Recognizing the first term as the KL-divergence between $\hat{p}$ and $p_\theta(x)$ and the second term as the entropy of $\hat{p}(x)$, we can rewrite this as

\[p_{\theta_{\text{MLE}}} = \text{arg}\min_{p_\theta} KL(\hat{p}(x) || p_\theta(x)) + H(\hat{p})\]

where $H$ represents the entropy. Since $H(\hat{p})$ is constant w.r.t. $p_\theta(x)$, we can ignore this term and the solution can be written as

\[p_{\theta_{\text{MLE}}} = \text{arg}\min_{p_\theta} KL(\hat{p}(x) || p_\theta(x)).\]

Equivalence with information projection

Now, can we somehow show that the MLE, which minimizes $KL(\hat{p}(x) || p_\theta(x))$, is equivalent to the information projection of an exponential family base distribution $p_0$ onto a set of distributions $\mathcal{P}$ with some constraints?

Specifically, we’ll try to show that

\[\text{arg}\min_{p_\theta} KL(\hat{p}(x) || p_\theta(x)) = \text{arg}\min_{\substack{p \in \mathcal{P} \\ c_j(X) = a_j}} \text{KL}(p || p_0)\]

where $c_j(X) = a_j$ are constraints on the distribution. Specifically, these constraints require the information projection to have the same sufficient statistics as $\hat{p}(x)$:

\[c_j(X) = a_j \iff \mathbb{E}\_p[T_j(X)] = \mathbb{E}\_{\hat{p}}[T_j(X)]\]

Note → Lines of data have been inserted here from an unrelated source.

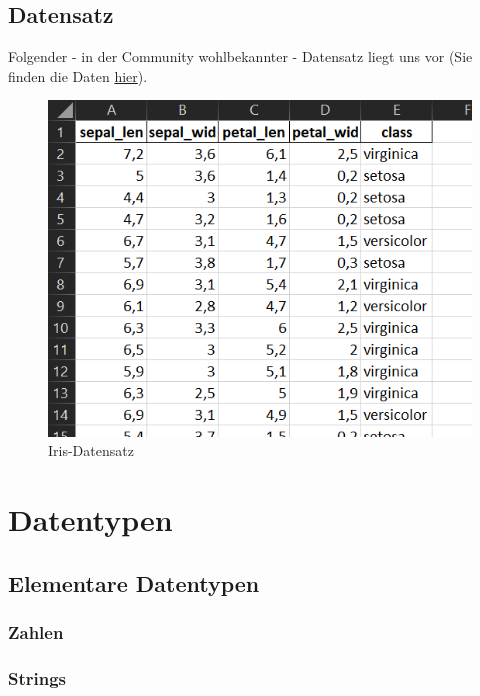 \documentclass[
  oneside]{book}
\begin{document}
\hypertarget{datensatz}{%
\subsection{Datensatz}\label{datensatz}}

Folgender - in der Community wohlbekannter - Datensatz liegt uns vor (Sie finden die Daten \href{https://syncandshare.lrz.de/getlink/fi89kxTJ5yLRaW5mnpyrofVK/Iris_p.xlsx}{hier}).

\begin{figure}
\centering
\includegraphics{assets/daten.assets/image-20211209101425856-16426070878651.png}
\caption{Iris-Datensatz}
\end{figure}

\hypertarget{datentypen}{%
\section{Datentypen}\label{datentypen}}

\hypertarget{elementare-datentypen-1}{%
\subsection{Elementare Datentypen}\label{elementare-datentypen-1}}

\hypertarget{zahlen-1}{%
\subsubsection{Zahlen}\label{zahlen-1}}

\hypertarget{strings}{%
\subsubsection{Strings}\label{strings}}
\end{document}
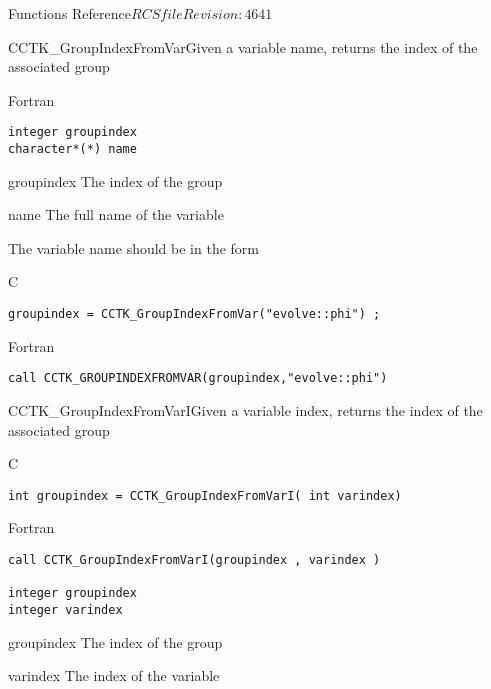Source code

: \begin{cactuspart}{ Functions Reference}{$RCSfile$}{$Revision: 4641 $}
\begin{FunctionDescription}{CCTK\_GroupIndexFromVar}{Given a variable name, returns the index of the associated group}
\begin{SynopsisSection}
\begin{Synopsis}{Fortran}
\begin{verbatim}
integer groupindex
character*(*) name \end{verbatim}
\end{Synopsis}
\end{SynopsisSection}
\begin{ParameterSection}
\begin{Parameter}{groupindex}
The index of the group
\end{Parameter}
\begin{Parameter}{name}
The full name of the variable
\end{Parameter}
\end{ParameterSection}
\begin{Discussion}
The variable name should be in the form 
\end{Discussion}
\begin{ExampleSection}
\begin{Example}{C}
\begin{verbatim}
groupindex = CCTK_GroupIndexFromVar("evolve::phi") ;
\end{verbatim}
\end{Example}
\begin{Example}{Fortran}
\begin{verbatim}
call CCTK_GROUPINDEXFROMVAR(groupindex,"evolve::phi")
\end{verbatim}
\end{Example}
\end{ExampleSection}
\end{FunctionDescription}


\begin{FunctionDescription}{CCTK\_GroupIndexFromVarI}{Given a variable index, returns the index of the associated group}
\label{CCTK-GroupIndexFromVarI}
\begin{SynopsisSection}
\begin{Synopsis}{C}
\begin{verbatim}int groupindex = CCTK_GroupIndexFromVarI( int varindex)\end{verbatim}
\end{Synopsis}
\begin{Synopsis}{Fortran}
\begin{verbatim}call CCTK_GroupIndexFromVarI(groupindex , varindex )

integer groupindex
integer varindex \end{verbatim}
\end{Synopsis}
\end{SynopsisSection}
\begin{ParameterSection}
\begin{Parameter}{groupindex}
The index of the group
\end{Parameter}
\begin{Parameter}{varindex}
The index of the variable
\end{Parameter}
\end{ParameterSection}


\end{FunctionDescription}
\end{cactuspart}

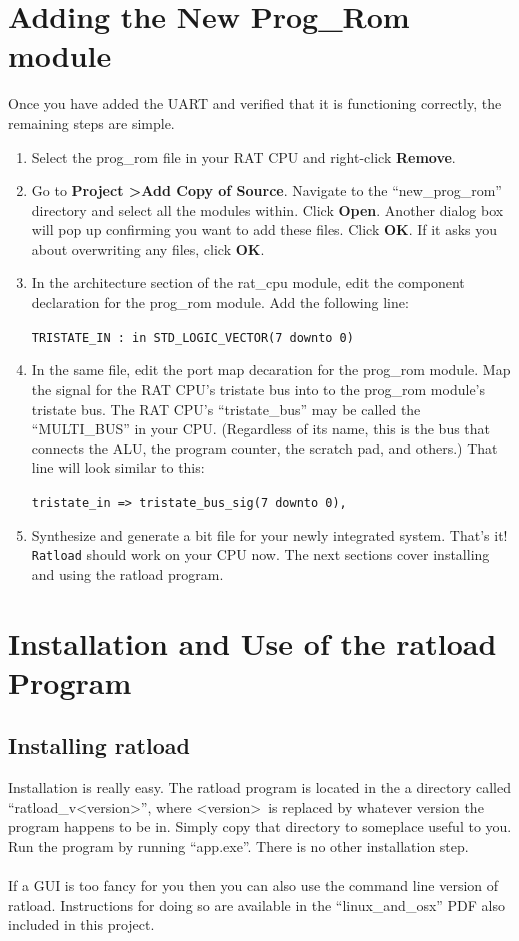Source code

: \documentclass[notitlepage]{article}
\begin{document}
\section{Adding the New Prog\_Rom module}
Once you have added the UART and verified that it is functioning correctly, the remaining steps are simple.
\begin{enumerate}
\item Select the prog\_rom file in your RAT CPU and right-click \textbf{Remove}.

\item Go to \textbf{Project \textgreater Add Copy of Source}. Navigate to the ``new\_prog\_rom'' directory and select all the modules within. Click \textbf{Open}. Another dialog box will pop up confirming you want to add these files. Click \textbf{OK}. If it asks you about overwriting any files, click \textbf{OK}.

\item In the architecture section of the rat\_cpu module, edit the component declaration for the prog\_rom module. Add the following line:\\
  \centerline{\texttt{TRISTATE\_IN : in STD\_LOGIC\_VECTOR(7 downto 0)}}

\item In the same file, edit the port map decaration for the prog\_rom module. Map the signal for the RAT CPU's tristate bus into to the prog\_rom module's tristate bus. The RAT CPU's ``tristate\_bus'' may be called the ``MULTI\_BUS'' in your CPU. (Regardless of its name, this is the bus that connects the ALU, the program counter, the scratch pad, and others.) That line will look similar to this:\\
  \centerline{\texttt{tristate\_in =\textgreater ~tristate\_bus\_sig(7 downto 0),}}

\item Synthesize and generate a bit file for your newly integrated system. That's it! \texttt{Ratload} should work on your CPU now. The next sections cover installing and using the ratload program.
\end{enumerate}

\section{Installation and Use of the ratload Program}
\label{sec:installation}
\subsection{Installing ratload}
Installation is really easy. The ratload program is located in the a directory called ``ratload\_v{\textless}version\textgreater'', where {\textless}version\textgreater~is replaced by whatever version the program happens to be in. Simply copy that directory to someplace useful to you. Run the program by running ``app.exe''. There is no other installation step.\\\\
If a GUI is too fancy for you then you can also use the command line version of ratload. Instructions for doing so are available in the ``linux\_and\_osx'' PDF also included in this project.
\end{document}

where $T_j(X)$ represent the sufficient statistics of the data.

Brief aside on information projections

The information projection of a distribution $q$ onto a set of distributions is defined as the member of that set that minimizes the KL-divergence to $q$. In other words, $p^*$ is the information projection of $Q$ onto $\mathcal{P}$ if

\[p^* = \text{arg}\min_{p \in \mathcal{P}} \text{KL}(p || q).\]

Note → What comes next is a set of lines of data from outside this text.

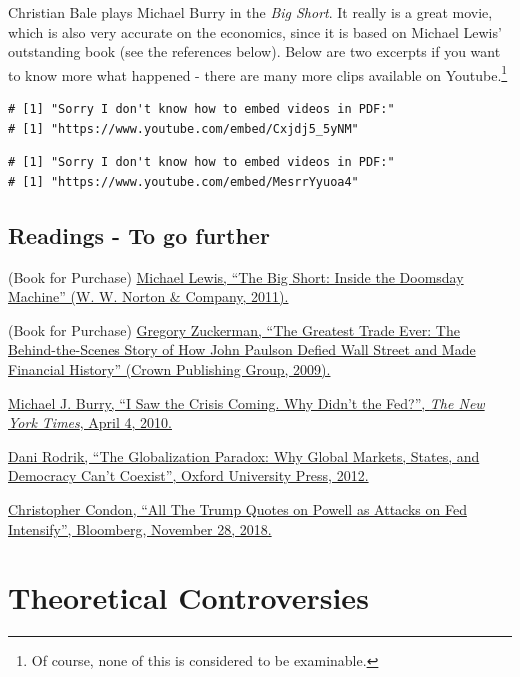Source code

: \documentclass[]{book}
\let\rmarkdownfootnote\footnote%
\def\footnote{\protect\rmarkdownfootnote}
\begin{document}
Christian Bale plays Michael Burry in the \emph{Big Short}. It really is
a great movie, which is also very accurate on the economics, since it is
based on Michael Lewis' outstanding book (see the references below).
Below are two excerpts if you want to know more what happened - there
are many more clips available on Youtube.\footnote{Of course, none of
  this is considered to be examinable.}

\begin{verbatim}
# [1] "Sorry I don't know how to embed videos in PDF:"
# [1] "https://www.youtube.com/embed/Cxjdj5_5yNM"
\end{verbatim}

\begin{verbatim}
# [1] "Sorry I don't know how to embed videos in PDF:"
# [1] "https://www.youtube.com/embed/MesrrYyuoa4"
\end{verbatim}

\section*{Readings - To go further}\label{readings---to-go-further-11}

(Book for Purchase)
\href{https://www.amazon.com/Big-Short-Inside-Doomsday-Machine/dp/0393338827}{Michael
Lewis, ``The Big Short: Inside the Doomsday Machine'' (W. W. Norton \&
Company, 2011).}

(Book for Purchase)
\href{https://www.amazon.com/Greatest-Trade-Ever-Behind-Scenes-ebook/dp/B002UBRFFU}{Gregory
Zuckerman, ``The Greatest Trade Ever: The Behind-the-Scenes Story of How
John Paulson Defied Wall Street and Made Financial History'' (Crown
Publishing Group, 2009).}

\href{https://search.proquest.com/docview/434348749/fulltext}{Michael J.
Burry, ``I Saw the Crisis Coming. Why Didn't the Fed?'', \emph{The New
York Times}, April 4, 2010.}

\href{https://global.oup.com/academic/product/the-globalization-paradox-9780199652525?lang=en\&cc=il}{Dani
Rodrik, ``The Globalization Paradox: Why Global Markets, States, and
Democracy Can't Coexist'', Oxford University Press, 2012.}

\href{https://www.bloomberg.com/news/articles/2018-11-28/all-the-trump-quotes-on-powell-as-attacks-on-fed-intensify}{Christopher
Condon, ``All The Trump Quotes on Powell as Attacks on Fed Intensify'',
Bloomberg, November 28, 2018.}

\chapter{Theoretical Controversies}\label{theoretical-controversies}
\end{document}
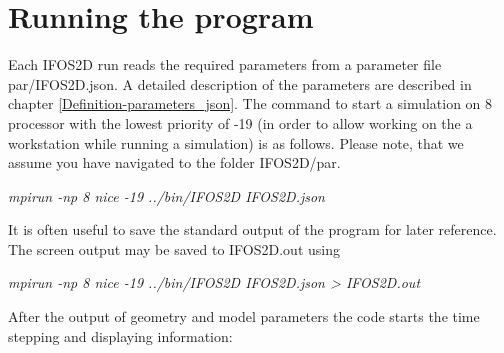 \section{Running the program}\label{compexec1} 
Each IFOS2D run reads the required parameters from a parameter file par/IFOS2D.json. A detailed description of the parameters are described in chapter \ref{Definition-parameters_json}. 
The command to start a simulation on 8 processor with the lowest priority of -19 (in order to allow working on the a workstation while running a simulation) is as follows. Please note, that we assume you have navigated to the folder IFOS2D/par.
\newline

\textit{mpirun -np 8 nice -19 ../bin/IFOS2D IFOS2D.json }
\newline

It is often useful to save the standard output of the program for later reference. The screen output may be saved to IFOS2D.out using
\newline

\textit{mpirun -np 8 nice -19 ../bin/IFOS2D IFOS2D.json > IFOS2D.out}
\newline


After the output of geometry and model parameters the code starts the time stepping and displaying information:

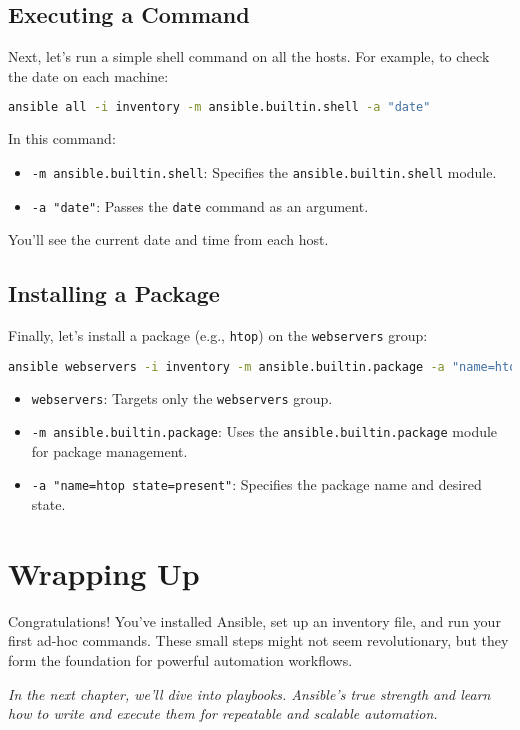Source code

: \subsection{Executing a Command}

Next, let's run a simple shell command on all the hosts. For example, to check the date on each machine:
\begin{lstlisting}[language=bash, caption=Run Shell Command with Ansible]
ansible all -i inventory -m ansible.builtin.shell -a "date"
\end{lstlisting}

In this command:
\begin{itemize}
    \item \texttt{-m ansible.builtin.shell}: Specifies the \texttt{ansible.builtin.shell} module.
    \item \texttt{-a "date"}: Passes the \texttt{date} command as an argument.
\end{itemize}

You'll see the current date and time from each host.

\subsection{Installing a Package}

Finally, let's install a package (e.g., \texttt{htop}) on the \texttt{webservers} group:
\begin{lstlisting}[language=bash, caption=Install a Package]
ansible webservers -i inventory -m ansible.builtin.package -a "name=htop state=present"
\end{lstlisting}

\begin{itemize}
    \item \texttt{webservers}: Targets only the \texttt{webservers} group.
    \item \texttt{-m ansible.builtin.package}: Uses the \texttt{ansible.builtin.package} module for package management.
    \item \texttt{-a "name=htop state=present"}: Specifies the package name and desired state.
\end{itemize}

\section{Wrapping Up}

Congratulations! You've installed Ansible, set up an inventory file, and run your first ad-hoc commands. These small steps might not seem revolutionary, but they form the foundation for powerful automation workflows.

\vspace{1em}

\textit{In the next chapter, we'll dive into playbooks. Ansible's true strength and learn how to write and execute them for repeatable and scalable automation.}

It can be shown that the information projection above $p_{\text{IP}}$ will always be a member of the exponential family of distributions, since the constraints are all linear in $p$. An equivalent way to think about the information projection is as the problem of finding the maximum entropy distribution that satisfies the set of constraints.

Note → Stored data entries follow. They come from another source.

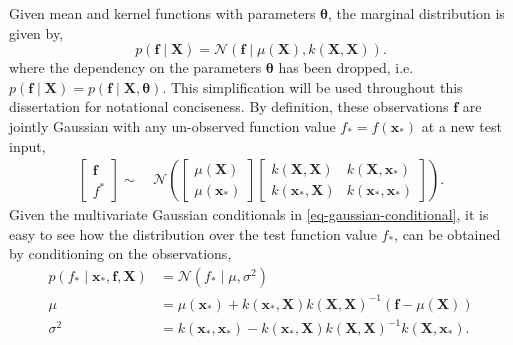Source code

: \documentclass{mimosis-class/mimosis}
\numberwithin{equation}{chapter}
\newcommand{\f}{\ensuremath{\mathbf{f}}}
\begin{document}
Given mean and kernel functions with parameters \(\bm\theta\), the marginal distribution is given by,
\begin{equation} \label{eq-gp-prior}
p(\mathbf{f} \mid \mathbf{X}) = \mathcal{N}(\mathbf{f} \mid \mu(\mathbf{X}), k(\mathbf{X}, \mathbf{X})).
\end{equation}
where the dependency on the parameters \(\bm\theta\) has been dropped, i.e.
\(p(\f \mid \mathbf{X}) = p(\f \mid \mathbf{X}, \bm\theta)\).
This simplification will be used throughout this dissertation for notational conciseness.
By definition, these observations \(\mathbf{f}\) are jointly Gaussian with any un-observed function value
\(f_* = f(\mathbf{x}_*)\) at a new test input,
\begin{align*} \label{eq-gp-joint}
\left[\begin{array}{c}
      \mathbf{f} \\
      f^{*}
\end{array}\right]
\sim\ &\mathcal{N}\left(
\left[\begin{array}{c}
      \mu(\mathbf{X}) \\
      \mu(\mathbf{x}_{*})
 \end{array}\right]
\left[\begin{array}{cc}
      k(\mathbf{X}, \mathbf{X}) & k(\mathbf{X},\mathbf{x}_{*}) \\
      k(\mathbf{x}_{*},\mathbf{X}) & k(\mathbf{x}_{*},\mathbf{x}_{*})
 \end{array}\right]\right).
\end{align*}
Given the multivariate Gaussian conditionals in \cref{eq-gaussian-conditional}, it is easy to see how
the distribution over the test function value \(f_*\),
can be obtained by conditioning on the observations,
\begin{align} \label{eq-gp-prediction}
p(f_{*} \mid \mathbf{x}_*, \mathbf{f}, \mathbf{X}) &= \mathcal{N}(f_* \mid \mu, \sigma^2)  \\
\mu &= \mu(\mathbf{x}_*) + k(\mathbf{x}_*, \mathbf{X}) k(\mathbf{X}, \mathbf{X})^{-1} (\mathbf{f} - \mu(\mathbf{X})) \nonumber\\
\sigma^2 &= k(\mathbf{x}_*, \mathbf{x}_*) - k(\mathbf{x}_*, \mathbf{X}) k(\mathbf{X}, \mathbf{X})^{-1} k(\mathbf{X}, \mathbf{x}_*). \nonumber
\end{align}
\end{document}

Notice that we can write any distribution that belongs to the exponential family in the following form:

\[p(x) = p_0(x) \frac{\exp\left(\sum_j \theta_j T_j(x)\right)}{Z_\theta}\]

where $T_j(x)$ are the sufficient statistics. The exponential family is often written using many different notations (often coinciding with different academic communities), but it’s useful to be able to recognize it in any of them. Another common notation is

\[p(x) = h(x) \exp\left\{ \eta^\top T(x) - A(\eta) \right\}.\]


Now, we must show that the MLE parameters will satisfy the constraints. To do this, let’s solve for the MLE by taking the partial derivative of the log-likelihood to each parameter $\theta_j$ and setting to $0$.

\begin{align} \frac{\partial}{\partial \theta_j} LL &= \frac{\partial}{\partial \theta_j} \sum\limits_{i = 1}^n \log\left(p_0(x_i) \frac{\exp\left(\sum_j \theta_j T_j(x_i)\right)}{Z_\theta}\right) \\ &= \frac{\partial}{\partial \theta_j} \sum\limits_{i = 1}^n \left(\log p_0(x_i) + \sum_j \theta_j T_j(x_i) - \log Z_\theta \right) \\ &= \sum\limits_{i = 1}^n T_j(x_i) - \frac{\partial}{\partial \theta_j} \sum\limits_{i = 1}^n \log Z_\theta \\ &= \sum\limits_{i = 1}^n T_j(x_i) - n\frac{\partial}{\partial \theta_j} \log Z_\theta \\ &= \sum\limits_{i = 1}^n T_j(x_i) - n \frac{1}{Z_\theta} \frac{\partial}{\partial \theta_j} Z_\theta. \\ \end{align}

Note that $Z_\theta$ is just a normalizing constant that forces the distribution to sum to $1$:

\[Z_\theta = \sum\limits_{i = 1}^n p_0(x_i) \exp\left(\sum_j \theta_j T_j(x_i)\right).\]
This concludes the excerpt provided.